Ouvi gritos de desespero vindo de cima de
Caronte. Os guardas azuis estavam se comunicando. Avistei Austin. Eu precisava
salvá-lo.
O anel do meteoro tocou Plutão, o abalo foi tão
forte que fui jogado para cima como se estivesse agarrado em um elástico
gigante. Meu corpo flutuou no ar por meio segundo e fui arremessado para o chão
com brutalidade. Os restos dos prédios e casas destruídas tremeram com o
terremoto e se reduziram a pó, cobrindo toda a visibilidade a um palmo de mim.
Segurei minha própria mão e avancei na escuridão
proporcionada pelo pó negro. Sentia-me mais seguro me auto segurando, estava em
meu pior pesadelo: não ter ninguém e nada para me ajudar. Imaginei Plutão como
um grande quarto onde não há luz e mesmo que se tivesse, ela não iria me
encontrar e muito menos me ajudar, as paredes, mesmo se eu encostasse nelas
para tentar pedir ajuda, não iriam me ajudar, recusando qualquer envolvimento
com o que acontece.
Tossi várias vezes até senti outra explosão
seguido de um vento arrebatador, semicerrei meus olhos para tentar ver algo,
mas o vento não me deixava ver nada. Caronte iluminou-se e consegui ver com um
pouco de clareza o que esta acontecendo: O meteoro enorme tinha colidido com
Caronte.
A explosão iluminou Plutão totalmente. Todos os
habitantes azuis, os normais, e inclusive Austin que estava em cima do satélite
foram jogados para o ar. O terremoto e o abalo racharam o chão imediatamente,
destruindo todo o gelo. Ouvi a atmosfera rachando e os raios magnéticos do sol
penetrando no solo. Dei um grito de agonia. Tudo estava sendo destruído.
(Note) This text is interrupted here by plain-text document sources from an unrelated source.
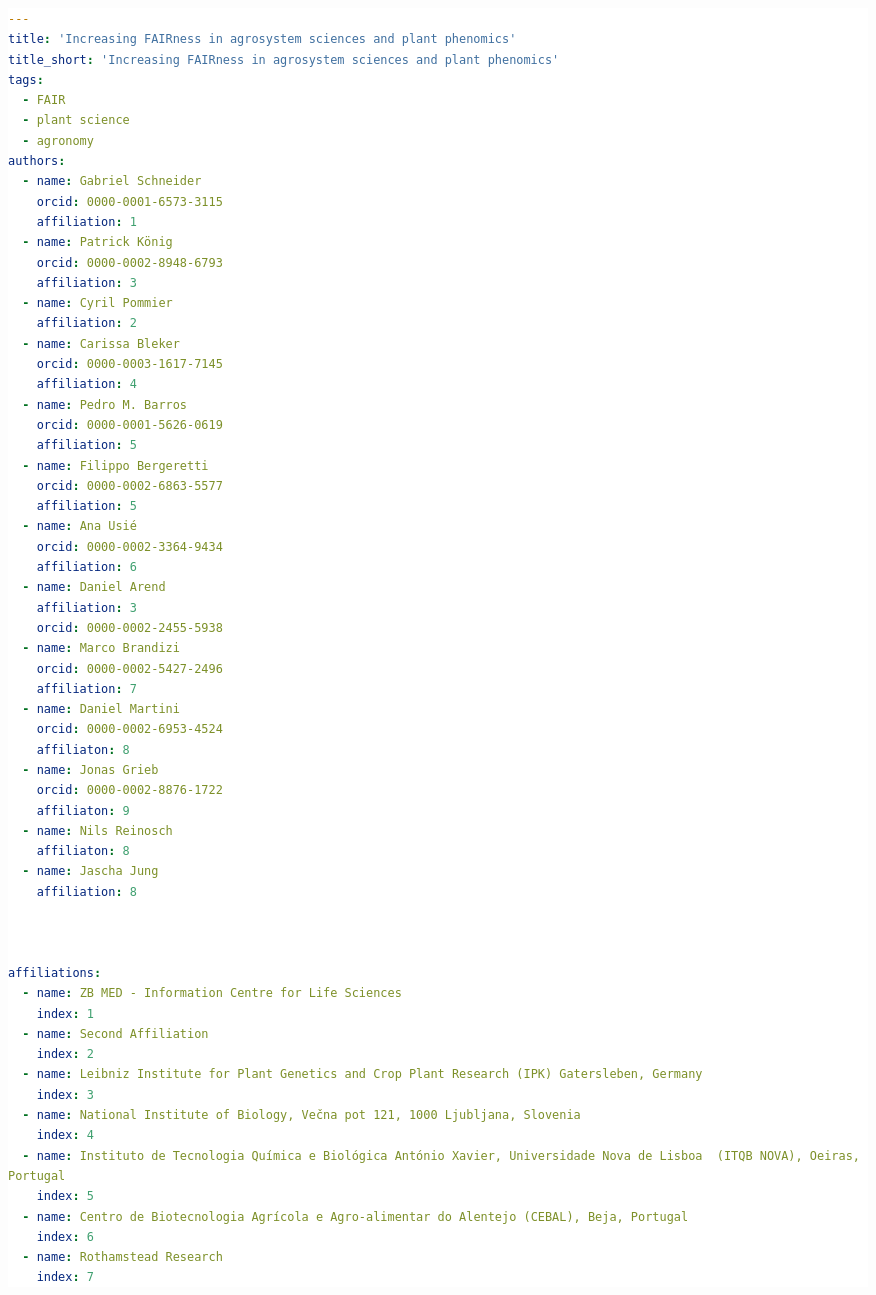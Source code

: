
 ```yaml
---
title: 'Increasing FAIRness in agrosystem sciences and plant phenomics'
title_short: 'Increasing FAIRness in agrosystem sciences and plant phenomics'
tags:
  - FAIR
  - plant science
  - agronomy
authors:
  - name: Gabriel Schneider
    orcid: 0000-0001-6573-3115
    affiliation: 1
  - name: Patrick König
    orcid: 0000-0002-8948-6793
    affiliation: 3
  - name: Cyril Pommier
    affiliation: 2
  - name: Carissa Bleker
    orcid: 0000-0003-1617-7145
    affiliation: 4    
  - name: Pedro M. Barros
    orcid: 0000-0001-5626-0619
    affiliation: 5 
  - name: Filippo Bergeretti
    orcid: 0000-0002-6863-5577
    affiliation: 5 
  - name: Ana Usié
    orcid: 0000-0002-3364-9434
    affiliation: 6
  - name: Daniel Arend
    affiliation: 3
    orcid: 0000-0002-2455-5938
  - name: Marco Brandizi
    orcid: 0000-0002-5427-2496
    affiliation: 7
  - name: Daniel Martini
    orcid: 0000-0002-6953-4524
    affiliaton: 8
  - name: Jonas Grieb
    orcid: 0000-0002-8876-1722
    affiliaton: 9
  - name: Nils Reinosch
    affiliaton: 8
  - name: Jascha Jung
    affiliation: 8
    
    

affiliations:
  - name: ZB MED - Information Centre for Life Sciences
    index: 1
  - name: Second Affiliation
    index: 2
  - name: Leibniz Institute for Plant Genetics and Crop Plant Research (IPK) Gatersleben, Germany
    index: 3
  - name: National Institute of Biology, Večna pot 121, 1000 Ljubljana, Slovenia
    index: 4    
  - name: Instituto de Tecnologia Química e Biológica António Xavier, Universidade Nova de Lisboa  (ITQB NOVA), Oeiras, Portugal
    index: 5
  - name: Centro de Biotecnologia Agrícola e Agro-alimentar do Alentejo (CEBAL), Beja, Portugal
    index: 6
  - name: Rothamstead Research
    index: 7
```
Corri na direção do castelo enquanto Plutão era
dizimado, não tinha volta, tínhamos arruinado um planeta todo. Eu deveria ter
ouvido que não devíamos ir para Plutão. Só foi Deimos saber que estávamos aqui
que mandou todos esses meteoros.
Corri pulando em locais onde o gelo parecia
firme, enquanto os outros rachavam próximos a mim revelando a água que eu tinha
caído.
Cheguei no jardim gélido de novo e um meteoro
explodiu no momento na encosta do Castelo explodindo a porta e destroçando a
entrada do castelo em pedras. O vento batia nas minhas costas e olhei para
trás. Plutão agora era um mundo apocalíptico, um deserto aquático, Caronte não
estava mais ali, o meteoro com anéis havia explodido e destruído a cidade toda
e o terremoto estava embaixo de meus pés agora.
O chão rachou no portão do Castelo, alguns
metros de mim. Corri sem ousar olhar para trás até um gazebo que se
materializava no meio do jardim já destruído. Havia uma estátua de Plutão atrás
dele e ela estava rachada ao meio. Subi no gazebo e esperei.
O chão tremia e eu segurava na base da
construção aguardando. Minha visão era de um mundo diferente do que eu tinha
visto: tudo estava em pó, ou em destroços. O gelo derretendo com o sol e
rachando com o meteoro.
O gazebo balançou e se inclinou como um navio.
Tentei ir para o outro lado agarrando ao chão de madeira, cambaleei por um
momento e desisti. Rolei até bater de costas na madeira e esperei o gazebo
inclinar-se por completo. O tremor balançava meu corpo como se estivesse em uma
cadeira de choque.
A madeira
ruiu e a construção virou cento e oito graus e entrei na água gelada fechando
os olhos e o nariz esperando o meu momento final.